Task brief: Copy every line from the records below that carries the word "serão".

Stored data
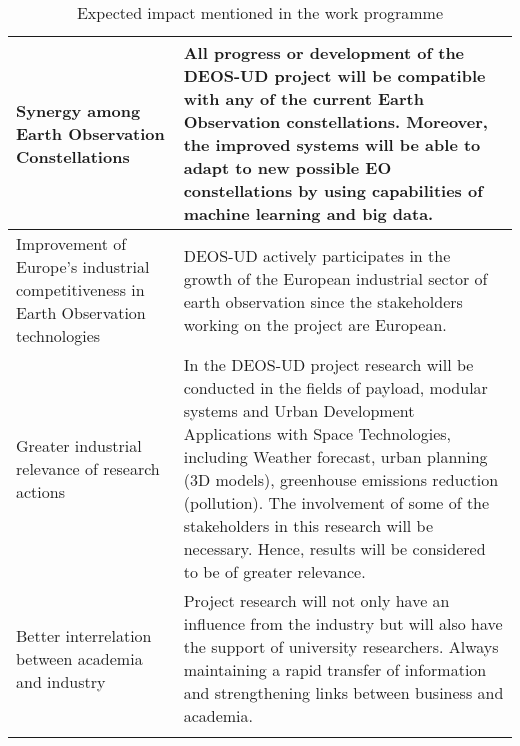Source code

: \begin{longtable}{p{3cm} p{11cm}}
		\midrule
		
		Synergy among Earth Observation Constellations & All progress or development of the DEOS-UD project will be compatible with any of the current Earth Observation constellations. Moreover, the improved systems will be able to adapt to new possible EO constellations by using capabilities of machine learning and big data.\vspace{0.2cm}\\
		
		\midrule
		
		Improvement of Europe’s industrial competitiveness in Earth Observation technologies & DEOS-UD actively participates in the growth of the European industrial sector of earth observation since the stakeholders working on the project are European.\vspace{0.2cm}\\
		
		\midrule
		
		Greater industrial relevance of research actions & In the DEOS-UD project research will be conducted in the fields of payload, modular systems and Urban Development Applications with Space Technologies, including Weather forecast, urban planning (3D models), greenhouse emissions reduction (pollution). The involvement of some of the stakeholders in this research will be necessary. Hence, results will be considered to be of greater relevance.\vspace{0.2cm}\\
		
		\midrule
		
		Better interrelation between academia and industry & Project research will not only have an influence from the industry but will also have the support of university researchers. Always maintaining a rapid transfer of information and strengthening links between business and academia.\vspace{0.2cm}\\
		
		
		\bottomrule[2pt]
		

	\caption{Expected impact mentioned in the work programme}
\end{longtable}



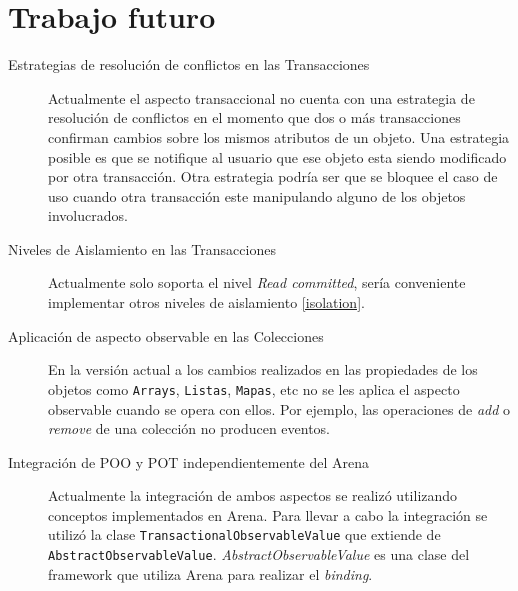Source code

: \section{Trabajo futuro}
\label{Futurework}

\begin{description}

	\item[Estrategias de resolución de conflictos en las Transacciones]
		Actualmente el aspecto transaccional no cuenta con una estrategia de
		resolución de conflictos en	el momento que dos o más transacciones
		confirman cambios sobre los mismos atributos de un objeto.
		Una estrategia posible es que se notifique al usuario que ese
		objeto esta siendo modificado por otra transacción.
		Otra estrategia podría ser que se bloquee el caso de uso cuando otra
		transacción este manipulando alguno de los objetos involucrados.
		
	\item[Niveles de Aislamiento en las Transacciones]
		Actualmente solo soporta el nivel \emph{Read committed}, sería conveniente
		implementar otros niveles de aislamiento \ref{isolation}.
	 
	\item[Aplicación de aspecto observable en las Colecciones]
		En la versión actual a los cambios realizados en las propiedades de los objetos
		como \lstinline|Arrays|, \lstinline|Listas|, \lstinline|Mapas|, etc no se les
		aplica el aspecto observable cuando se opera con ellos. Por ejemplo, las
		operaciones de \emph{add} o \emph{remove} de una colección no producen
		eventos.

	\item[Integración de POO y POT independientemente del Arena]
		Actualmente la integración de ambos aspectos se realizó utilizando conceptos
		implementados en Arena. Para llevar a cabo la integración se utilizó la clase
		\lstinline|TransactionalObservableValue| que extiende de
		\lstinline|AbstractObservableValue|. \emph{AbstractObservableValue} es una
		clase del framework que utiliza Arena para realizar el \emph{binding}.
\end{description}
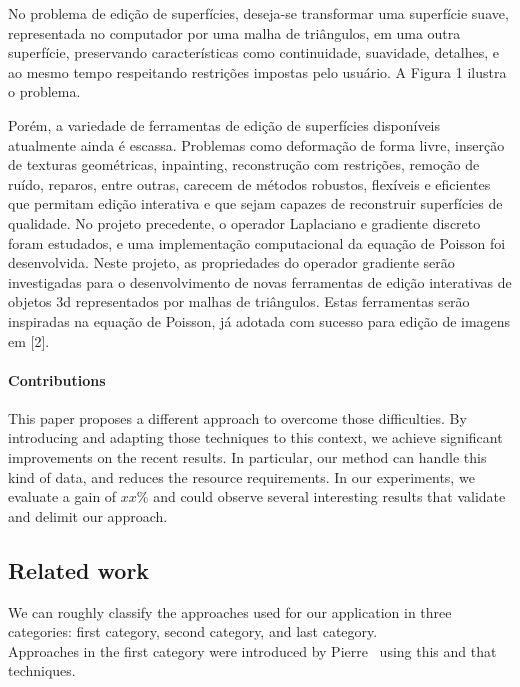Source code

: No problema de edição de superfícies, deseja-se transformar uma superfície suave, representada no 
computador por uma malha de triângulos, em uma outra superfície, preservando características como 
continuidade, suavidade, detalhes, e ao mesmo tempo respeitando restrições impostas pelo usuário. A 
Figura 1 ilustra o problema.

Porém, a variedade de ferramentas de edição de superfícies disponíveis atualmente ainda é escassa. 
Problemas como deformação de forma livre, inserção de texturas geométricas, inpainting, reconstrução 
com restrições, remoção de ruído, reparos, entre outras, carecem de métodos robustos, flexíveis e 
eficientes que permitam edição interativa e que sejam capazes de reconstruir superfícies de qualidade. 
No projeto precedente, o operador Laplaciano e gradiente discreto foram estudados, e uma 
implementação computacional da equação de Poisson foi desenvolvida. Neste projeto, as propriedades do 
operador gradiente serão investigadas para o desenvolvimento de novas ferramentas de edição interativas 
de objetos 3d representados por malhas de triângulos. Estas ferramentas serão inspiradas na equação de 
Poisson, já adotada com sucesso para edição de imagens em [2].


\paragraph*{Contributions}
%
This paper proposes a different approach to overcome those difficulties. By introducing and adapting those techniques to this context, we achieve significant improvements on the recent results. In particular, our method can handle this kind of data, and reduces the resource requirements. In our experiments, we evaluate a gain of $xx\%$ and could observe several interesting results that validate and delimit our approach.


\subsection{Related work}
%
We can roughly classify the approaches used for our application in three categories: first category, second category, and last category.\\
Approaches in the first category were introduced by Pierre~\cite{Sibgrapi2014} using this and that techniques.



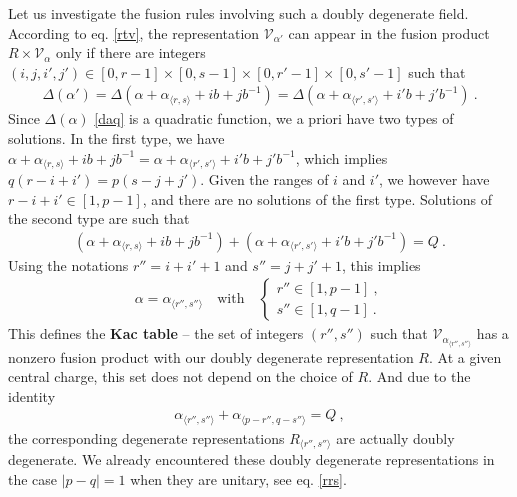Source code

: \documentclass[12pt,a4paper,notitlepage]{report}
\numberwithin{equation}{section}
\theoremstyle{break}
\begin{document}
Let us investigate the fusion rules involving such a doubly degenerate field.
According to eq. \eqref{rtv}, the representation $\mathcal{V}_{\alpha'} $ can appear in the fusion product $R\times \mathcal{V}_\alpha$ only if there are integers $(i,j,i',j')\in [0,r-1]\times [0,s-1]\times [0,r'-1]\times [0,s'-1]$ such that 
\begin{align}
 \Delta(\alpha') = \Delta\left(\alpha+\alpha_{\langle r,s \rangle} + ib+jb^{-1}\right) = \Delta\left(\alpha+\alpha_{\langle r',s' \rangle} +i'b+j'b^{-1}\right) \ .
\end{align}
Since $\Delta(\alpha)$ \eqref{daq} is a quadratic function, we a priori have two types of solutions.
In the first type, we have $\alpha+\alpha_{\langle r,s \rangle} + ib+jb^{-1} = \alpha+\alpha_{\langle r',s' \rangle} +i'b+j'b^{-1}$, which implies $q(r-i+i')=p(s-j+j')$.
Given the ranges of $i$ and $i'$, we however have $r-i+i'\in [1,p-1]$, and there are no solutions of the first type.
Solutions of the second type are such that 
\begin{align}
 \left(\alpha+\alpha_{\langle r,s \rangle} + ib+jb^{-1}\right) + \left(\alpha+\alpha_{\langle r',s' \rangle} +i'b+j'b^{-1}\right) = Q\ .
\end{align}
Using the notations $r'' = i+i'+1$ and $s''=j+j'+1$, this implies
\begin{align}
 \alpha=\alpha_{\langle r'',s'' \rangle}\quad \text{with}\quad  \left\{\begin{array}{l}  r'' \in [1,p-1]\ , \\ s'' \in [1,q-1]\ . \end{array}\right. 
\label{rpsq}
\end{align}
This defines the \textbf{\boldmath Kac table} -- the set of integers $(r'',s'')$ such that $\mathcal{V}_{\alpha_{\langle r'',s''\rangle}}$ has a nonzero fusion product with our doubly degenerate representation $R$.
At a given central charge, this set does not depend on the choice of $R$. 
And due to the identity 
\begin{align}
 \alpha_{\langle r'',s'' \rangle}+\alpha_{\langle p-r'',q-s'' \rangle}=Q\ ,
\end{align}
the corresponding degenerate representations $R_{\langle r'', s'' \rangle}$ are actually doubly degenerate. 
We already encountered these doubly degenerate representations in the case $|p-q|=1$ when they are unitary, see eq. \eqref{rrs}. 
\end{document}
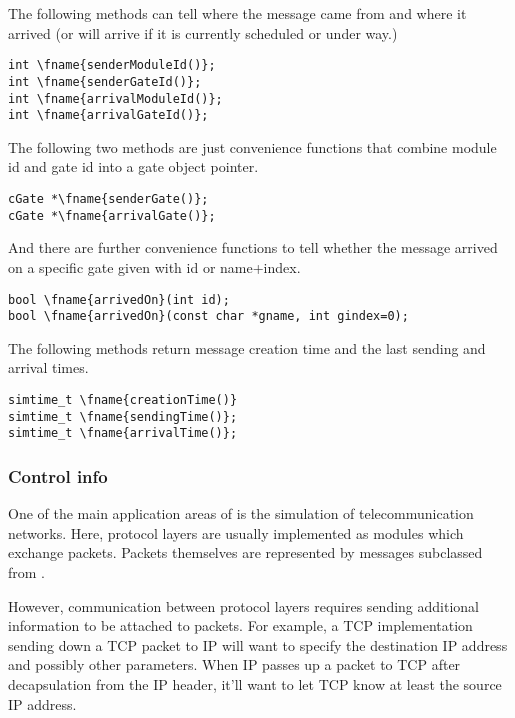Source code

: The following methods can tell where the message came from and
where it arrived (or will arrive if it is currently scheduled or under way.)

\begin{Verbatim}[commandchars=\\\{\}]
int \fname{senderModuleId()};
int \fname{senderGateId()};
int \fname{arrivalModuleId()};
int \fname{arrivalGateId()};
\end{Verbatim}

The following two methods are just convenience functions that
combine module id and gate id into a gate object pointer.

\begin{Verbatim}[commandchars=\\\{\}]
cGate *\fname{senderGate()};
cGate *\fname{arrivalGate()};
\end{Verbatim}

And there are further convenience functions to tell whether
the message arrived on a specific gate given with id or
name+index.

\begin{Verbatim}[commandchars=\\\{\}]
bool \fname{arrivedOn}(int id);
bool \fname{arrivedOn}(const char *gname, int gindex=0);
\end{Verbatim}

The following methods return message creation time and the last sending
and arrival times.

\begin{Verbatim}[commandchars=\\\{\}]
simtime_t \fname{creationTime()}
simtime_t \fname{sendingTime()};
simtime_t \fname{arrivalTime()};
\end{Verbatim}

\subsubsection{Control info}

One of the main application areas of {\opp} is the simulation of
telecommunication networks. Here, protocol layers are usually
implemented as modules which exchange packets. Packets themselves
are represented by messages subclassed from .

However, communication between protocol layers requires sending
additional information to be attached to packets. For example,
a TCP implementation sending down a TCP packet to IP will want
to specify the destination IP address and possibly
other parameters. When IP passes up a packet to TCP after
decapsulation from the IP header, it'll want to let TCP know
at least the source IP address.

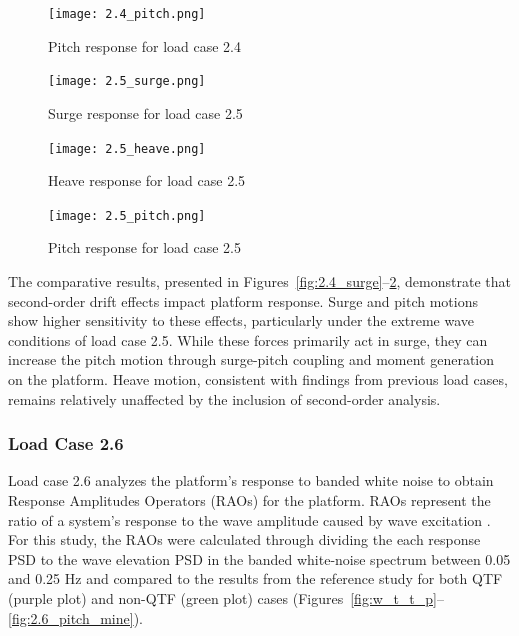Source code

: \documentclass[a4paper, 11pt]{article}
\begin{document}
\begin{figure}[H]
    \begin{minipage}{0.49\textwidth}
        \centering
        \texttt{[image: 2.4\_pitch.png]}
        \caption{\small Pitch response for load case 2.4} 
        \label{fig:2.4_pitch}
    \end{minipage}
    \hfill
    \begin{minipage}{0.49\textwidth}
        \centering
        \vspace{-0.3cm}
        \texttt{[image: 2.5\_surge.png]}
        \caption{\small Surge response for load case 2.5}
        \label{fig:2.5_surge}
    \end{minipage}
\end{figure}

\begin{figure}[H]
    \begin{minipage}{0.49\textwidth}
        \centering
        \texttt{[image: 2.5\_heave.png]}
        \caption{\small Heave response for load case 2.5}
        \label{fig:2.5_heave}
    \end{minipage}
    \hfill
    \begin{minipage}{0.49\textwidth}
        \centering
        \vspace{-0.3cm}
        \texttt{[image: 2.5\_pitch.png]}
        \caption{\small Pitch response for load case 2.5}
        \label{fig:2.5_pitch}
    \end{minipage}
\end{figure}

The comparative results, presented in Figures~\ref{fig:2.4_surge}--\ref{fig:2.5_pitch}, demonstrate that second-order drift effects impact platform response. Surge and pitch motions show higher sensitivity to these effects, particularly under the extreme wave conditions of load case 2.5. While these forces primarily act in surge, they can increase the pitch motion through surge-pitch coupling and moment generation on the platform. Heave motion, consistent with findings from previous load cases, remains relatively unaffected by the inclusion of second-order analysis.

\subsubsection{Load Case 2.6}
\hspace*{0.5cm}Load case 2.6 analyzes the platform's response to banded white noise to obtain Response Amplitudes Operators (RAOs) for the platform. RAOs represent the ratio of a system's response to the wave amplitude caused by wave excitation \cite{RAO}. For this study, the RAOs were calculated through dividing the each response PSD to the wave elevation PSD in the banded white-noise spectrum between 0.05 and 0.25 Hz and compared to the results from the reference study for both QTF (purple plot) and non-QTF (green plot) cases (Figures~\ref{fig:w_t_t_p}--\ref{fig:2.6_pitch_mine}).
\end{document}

Written solution:
operador gradiente serão investigadas para o desenvolvimento de novas ferramentas de edição interativas 
de objetos 3d representados por malhas de triângulos. Estas ferramentas serão inspiradas na equação de 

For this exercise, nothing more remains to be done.